The Unreasonable Effectiveness of io_uring
io_uring changed what is possible in userspace I/O. Our database would not exist without it.
We are building a database. Not because we wanted to (nobody should want to build a database), but because the performance characteristics we need for real-time ad serving do not exist in any off-the-shelf solution. Sub-millisecond range scans across time-series data with concurrent high-throughput writes and strict durability guarantees. We evaluated everything. PostgreSQL, ScyllaDB, ClickHouse, TiKV, FoundationDB. All excellent databases. None fast enough for our specific access patterns at our specific scale.
So we wrote our own, in Zig, and the single technology that makes it viable is io_uring.
What io_uring Is
io_uring is a Linux kernel interface for asynchronous I/O, introduced in kernel 5.1 (2019). The core insight is elegant: instead of making syscalls for every I/O operation, the kernel and userspace share two ring buffers in memory. The application writes I/O requests into the submission queue (SQ). The kernel writes completions into the completion queue (CQ). Both sides can process their respective queues without any syscall overhead for individual operations.
Traditional I/O in Linux works like this:
- Application calls
read()(syscall, context switch to kernel) - Kernel performs the read
- Kernel returns to userspace (context switch back)
- Repeat for every single I/O operation
With io_uring:
- Application writes 50 read operations into the submission queue (no syscall)
- Application calls
io_uring_enter()once (single syscall for all 50 operations) - Kernel processes all 50 reads
- Application reads 50 completions from the completion queue (no syscall)
One syscall instead of 100. But the real gain is deeper than syscall reduction. The submission and completion queues are memory-mapped, so the kernel and userspace share them with zero copy. With kernel-side polling enabled (IORING_SETUP_SQPOLL), the kernel polls the submission queue continuously, eliminating even the single io_uring_enter() call. True zero-syscall I/O.

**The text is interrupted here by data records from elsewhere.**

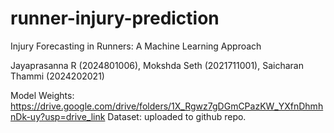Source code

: # runner-injury-prediction
Injury Forecasting in Runners: A Machine Learning Approach


Jayaprasanna R (2024801006), Mokshda Seth (2021711001), Saicharan Thammi (2024202021)

Model Weights: https://drive.google.com/drive/folders/1X_Rgwz7gDGmCPazKW_YXfnDhmhnDk-uy?usp=drive_link 
Dataset: uploaded to github repo.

How Our Database Uses io_uring
Our database is a log-structured merge tree (LSM-tree) optimized for time-series advertising data: impressions, clicks, bids, and budget state. The workload is write-heavy (87% writes) with range scans that must complete in under 1 millisecond for real-time bid decisioning.
We use io_uring for three categories of operations:
Batched Disk Reads for Range Scans
A range scan across an LSM-tree may touch dozens of sorted string table (SST) files across multiple levels. Traditional approaches issue individual pread() calls for each block, serializing disk access. With io_uring, we submit all block reads simultaneously:
fn submitRangeScanReads(ring: *IoUring, blocks: []const BlockRef) !void {
for (blocks) |block| {
const sqe = try ring.getSubmissionEntry();
sqe.prepRead(
block.fd,
block.buffer,
block.size,
block.offset,
);
sqe.user_data = @intFromPtr(block);
}
_ = try ring.submit();
}
For a typical range scan touching 34 blocks across 8 SST files, this reduces the operation from 34 syscalls to 1. On NVMe SSDs with high queue depth capability, the disk controller processes these reads in parallel. Our benchmarks show a range scan over 34 blocks completing in 0.31ms with io_uring versus 1.12ms with sequential pread() calls. The speedup is not 34x because NVMe drives have internal parallelism that sequential reads can partially exploit, but the 3.6x improvement from eliminating syscall overhead and maximizing queue depth is consistent and significant.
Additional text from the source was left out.